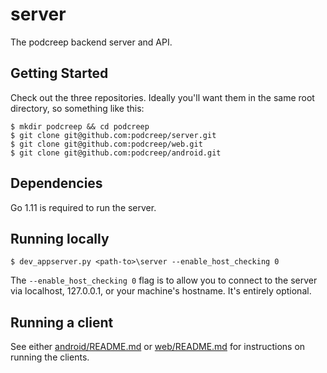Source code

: # server
The podcreep backend server and API.

## Getting Started

Check out the three repositories. Ideally you'll want them in the same root directory, so something like this:

    $ mkdir podcreep && cd podcreep
    $ git clone git@github.com:podcreep/server.git
    $ git clone git@github.com:podcreep/web.git
    $ git clone git@github.com:podcreep/android.git

## Dependencies

Go 1.11 is required to run the server.

## Running locally

    $ dev_appserver.py <path-to>\server --enable_host_checking 0

The `--enable_host_checking 0` flag is to allow you to connect to the server via localhost, 127.0.0.1, or your machine's hostname. It's entirely optional.

## Running a client

See either [android/README.md](https://github.com/podcreep/android/blob/master/README.md) or [web/README.md](https://github.com/podcreep/web/blob/master/README.md) for instructions on running the clients.
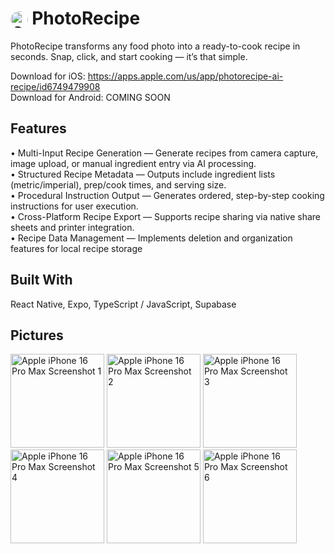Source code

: # <img src="https://github.com/user-attachments/assets/f5fb16ba-9395-4e28-a87c-a228dde71b0f" alt="Sumitt app icon" width="27.5" height="27.5" style="border-radius:100px; vertical-align:middle;"/> PhotoRecipe

PhotoRecipe transforms any food photo into a ready-to-cook recipe in seconds. Snap, click, and start cooking — it’s that simple.

Download for iOS: https://apps.apple.com/us/app/photorecipe-ai-recipe/id6749479908 <br>
Download for Android: COMING SOON

## Features
• Multi-Input Recipe Generation — Generate recipes from camera capture, image upload, or manual ingredient entry via AI processing. <br>
• Structured Recipe Metadata — Outputs include ingredient lists (metric/imperial), prep/cook times, and serving size. <br>
• Procedural Instruction Output — Generates ordered, step-by-step cooking instructions for user execution. <br>
• Cross-Platform Recipe Export — Supports recipe sharing via native share sheets and printer integration. <br>
• Recipe Data Management — Implements deletion and organization features for local recipe storage <br>

## Built With
React Native, Expo, TypeScript / JavaScript, Supabase 

## Pictures
<img width="150"  alt="Apple iPhone 16 Pro Max Screenshot 1" src="https://github.com/user-attachments/assets/7b6f5da2-45ec-4972-a039-d95fa9b1f7ca" />
<img width="150"  alt="Apple iPhone 16 Pro Max Screenshot 2" src="https://github.com/user-attachments/assets/a27f9055-2a1a-4e5c-9ac8-5cf5da99d844" />
<img width="150"  alt="Apple iPhone 16 Pro Max Screenshot 3" src="https://github.com/user-attachments/assets/62efafdf-d2cb-4e1b-99f1-754a4db914d2" />
<img width="150"  alt="Apple iPhone 16 Pro Max Screenshot 4" src="https://github.com/user-attachments/assets/2fbe3ec8-97ba-4721-a9ca-e8f35e1f7589" />
<img width="150"  alt="Apple iPhone 16 Pro Max Screenshot 5" src="https://github.com/user-attachments/assets/5b2b1dc9-dfc0-41c0-ab0d-260e3a5c3778" />
<img width="150" alt="Apple iPhone 16 Pro Max Screenshot 6" src="https://github.com/user-attachments/assets/d7c8963c-f96f-48a3-aa52-2ae745a99b32" />



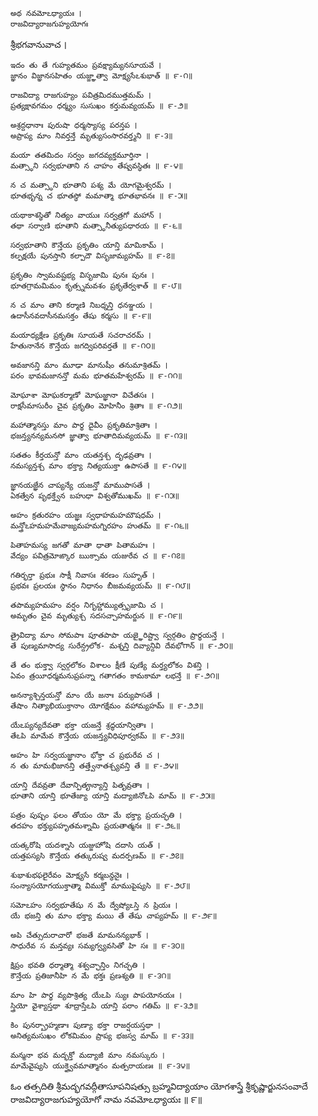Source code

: 	అథ నవమోఽధ్యాయః ।
	రాజవిద్యారాజగుహ్యయోగః

శ్రీభగవానువాచ ।

	ఇదం తు తే గుహ్యతమం ప్రవక్ష్యామ్యనసూయవే ।
	జ్ఞానం విజ్ఞానసహితం యజ్జ్ఞాత్వా మోక్ష్యసేఽశుభాత్ ॥ ౯-౧॥

	రాజవిద్యా రాజగుహ్యం పవిత్రమిదముత్తమమ్ ।
	ప్రత్యక్షావగమం ధర్మ్యం సుసుఖం కర్తుమవ్యయమ్ ॥ ౯-౨॥

	అశ్రద్దధానాః పురుషా ధర్మస్యాస్య పరన్తప ।
	అప్రాప్య మాం నివర్తన్తే మృత్యుసంసారవర్త్మని ॥ ౯-౩॥

	మయా తతమిదం సర్వం జగదవ్యక్తమూర్తినా ।
	మత్స్థాని సర్వభూతాని న చాహం తేష్వవస్థితః ॥ ౯-౪॥

	న చ మత్స్థాని భూతాని పశ్య మే యోగమైశ్వరమ్ ।
	భూతభృన్న చ భూతస్థో మమాత్మా భూతభావనః ॥ ౯-౫॥

	యథాకాశస్థితో నిత్యం వాయుః సర్వత్రగో మహాన్ ।
	తథా సర్వాణి భూతాని మత్స్థానీత్యుపధారయ ॥ ౯-౬॥

	సర్వభూతాని కౌన్తేయ ప్రకృతిం యాన్తి మామికామ్ ।
	కల్పక్షయే పునస్తాని కల్పాదౌ విసృజామ్యహమ్ ॥ ౯-౭॥

	ప్రకృతిం స్వామవష్టభ్య విసృజామి పునః పునః ।
	భూతగ్రామమిమం కృత్స్నమవశం ప్రకృతేర్వశాత్ ॥ ౯-౮॥

	న చ మాం తాని కర్మాణి నిబధ్నన్తి ధనఞ్జయ ।
	ఉదాసీనవదాసీనమసక్తం తేషు కర్మసు ॥ ౯-౯॥

	మయాధ్యక్షేణ ప్రకృతిః సూయతే సచరాచరమ్ ।
	హేతునానేన కౌన్తేయ జగద్విపరివర్తతే ॥ ౯-౧౦॥

	అవజానన్తి మాం మూఢా మానుషీం తనుమాశ్రితమ్ ।
	పరం భావమజానన్తో మమ భూతమహేశ్వరమ్ ॥ ౯-౧౧॥

	మోఘాశా మోఘకర్మాణో మోఘజ్ఞానా విచేతసః ।
	రాక్షసీమాసురీం చైవ ప్రకృతిం మోహినీం శ్రితాః ॥ ౯-౧౨॥

	మహాత్మానస్తు మాం పార్థ దైవీం ప్రకృతిమాశ్రితాః ।
	భజన్త్యనన్యమనసో జ్ఞాత్వా భూతాదిమవ్యయమ్ ॥ ౯-౧౩॥

	సతతం కీర్తయన్తో మాం యతన్తశ్చ దృఢవ్రతాః ।
	నమస్యన్తశ్చ మాం భక్త్యా నిత్యయుక్తా ఉపాసతే ॥ ౯-౧౪॥

	జ్ఞానయజ్ఞేన చాప్యన్యే యజన్తో మాముపాసతే ।
	ఏకత్వేన పృథక్త్వేన బహుధా విశ్వతోముఖమ్ ॥ ౯-౧౫॥

	అహం క్రతురహం యజ్ఞః స్వధాహమహమౌషధమ్ ।
	మన్త్రోఽహమహమేవాజ్యమహమగ్నిరహం హుతమ్ ॥ ౯-౧౬॥

	పితాహమస్య జగతో మాతా ధాతా పితామహః ।
	వేద్యం పవిత్రమోఙ్కార ఋక్సామ యజురేవ చ ॥ ౯-౧౭॥

	గతిర్భర్తా ప్రభుః సాక్షీ నివాసః శరణం సుహృత్ ।
	ప్రభవః ప్రలయః స్థానం నిధానం బీజమవ్యయమ్ ॥ ౯-౧౮॥

	తపామ్యహమహం వర్షం నిగృహ్ణామ్యుత్సృజామి చ ।
	అమృతం చైవ మృత్యుశ్చ సదసచ్చాహమర్జున ॥ ౯-౧౯॥

	త్రైవిద్యా మాం సోమపాః పూతపాపా యజ్ఞైరిష్ట్వా స్వర్గతిం ప్రార్థయన్తే ।
	తే పుణ్యమాసాద్య సురేన్ద్రలోక- మశ్నన్తి దివ్యాన్దివి దేవభోగాన్ ॥ ౯-౨౦॥

	తే తం భుక్త్వా స్వర్గలోకం విశాలం క్షీణే పుణ్యే మర్త్యలోకం విశన్తి ।
	ఏవం త్రయీధర్మమనుప్రపన్నా గతాగతం కామకామా లభన్తే ॥ ౯-౨౧॥

	అనన్యాశ్చిన్తయన్తో మాం యే జనాః పర్యుపాసతే ।
	తేషాం నిత్యాభియుక్తానాం యోగక్షేమం వహామ్యహమ్ ॥ ౯-౨౨॥

	యేఽప్యన్యదేవతా భక్తా యజన్తే శ్రద్ధయాన్వితాః ।
	తేఽపి మామేవ కౌన్తేయ యజన్త్యవిధిపూర్వకమ్ ॥ ౯-౨౩॥

	అహం హి సర్వయజ్ఞానాం భోక్తా చ ప్రభురేవ చ ।
	న తు మామభిజానన్తి తత్త్వేనాతశ్చ్యవన్తి తే ॥ ౯-౨౪॥

	యాన్తి దేవవ్రతా దేవాన్పితౄన్యాన్తి పితృవ్రతాః ।
	భూతాని యాన్తి భూతేజ్యా యాన్తి మద్యాజినోఽపి మామ్ ॥ ౯-౨౫॥

	పత్రం పుష్పం ఫలం తోయం యో మే భక్త్యా ప్రయచ్ఛతి ।
	తదహం భక్త్యుపహృతమశ్నామి ప్రయతాత్మనః ॥ ౯-౨౬॥

	యత్కరోషి యదశ్నాసి యజ్జుహోషి దదాసి యత్ ।
	యత్తపస్యసి కౌన్తేయ తత్కురుష్వ మదర్పణమ్ ॥ ౯-౨౭॥

	శుభాశుభఫలైరేవం మోక్ష్యసే కర్మబన్ధనైః ।
	సంన్యాసయోగయుక్తాత్మా విముక్తో మాముపైష్యసి ॥ ౯-౨౮॥

	సమోఽహం సర్వభూతేషు న మే ద్వేష్యోఽస్తి న ప్రియః ।
	యే భజన్తి తు మాం భక్త్యా మయి తే తేషు చాప్యహమ్ ॥ ౯-౨౯॥

	అపి చేత్సుదురాచారో భజతే మామనన్యభాక్ ।
	సాధురేవ స మన్తవ్యః సమ్యగ్వ్యవసితో హి సః ॥ ౯-౩౦॥

	క్షిప్రం భవతి ధర్మాత్మా శశ్వచ్ఛాన్తిం నిగచ్ఛతి ।
	కౌన్తేయ ప్రతిజానీహి న మే భక్తః ప్రణశ్యతి ॥ ౯-౩౧॥

	మాం హి పార్థ వ్యపాశ్రిత్య యేఽపి స్యుః పాపయోనయః ।
	స్త్రియో వైశ్యాస్తథా శూద్రాస్తేఽపి యాన్తి పరాం గతిమ్ ॥ ౯-౩౨॥

	కిం పునర్బ్రాహ్మణాః పుణ్యా భక్తా రాజర్షయస్తథా ।
	అనిత్యమసుఖం లోకమిమం ప్రాప్య భజస్వ మామ్ ॥ ౯-౩౩॥

	మన్మనా భవ మద్భక్తో మద్యాజీ మాం నమస్కురు ।
	మామేవైష్యసి యుక్త్వైవమాత్మానం మత్పరాయణః ॥ ౯-౩౪॥

ఓం తత్సదితి శ్రీమద్భగవద్గీతాసూపనిషత్సు
బ్రహ్మవిద్యాయాం యోగశాస్త్రే శ్రీకృష్ణార్జునసంవాదే
రాజవిద్యారాజగుహ్యయోగో నామ నవమోఽధ్యాయః ॥ ౯॥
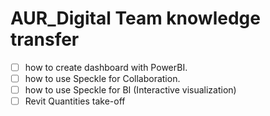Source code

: # AUR_Digital Team knowledge transfer

- [ ] how to create dashboard with PowerBI.
- [ ] how to use Speckle for Collaboration.
- [ ] how to use Speckle for BI (Interactive visualization)
- [ ] Revit Quantities take-off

▬▬▬▬▬▬

# WHAT TO DO
Out of the data above, transcribe exactly and only the lines starting with the line that has "ప్రభవః ప్రలయః స్థానం" and going on through the line that has "తే పుణ్యమాసాద్య సురేన్ద్రలోక- మశ్నన్తి", both included.

# RESPONSE TO THIS TASK
	ప్రభవః ప్రలయః స్థానం నిధానం బీజమవ్యయమ్ ॥ ౯-౧౮॥

	తపామ్యహమహం వర్షం నిగృహ్ణామ్యుత్సృజామి చ ।
	అమృతం చైవ మృత్యుశ్చ సదసచ్చాహమర్జున ॥ ౯-౧౯॥

	త్రైవిద్యా మాం సోమపాః పూతపాపా యజ్ఞైరిష్ట్వా స్వర్గతిం ప్రార్థయన్తే ।
	తే పుణ్యమాసాద్య సురేన్ద్రలోక- మశ్నన్తి దివ్యాన్దివి దేవభోగాన్ ॥ ౯-౨౦॥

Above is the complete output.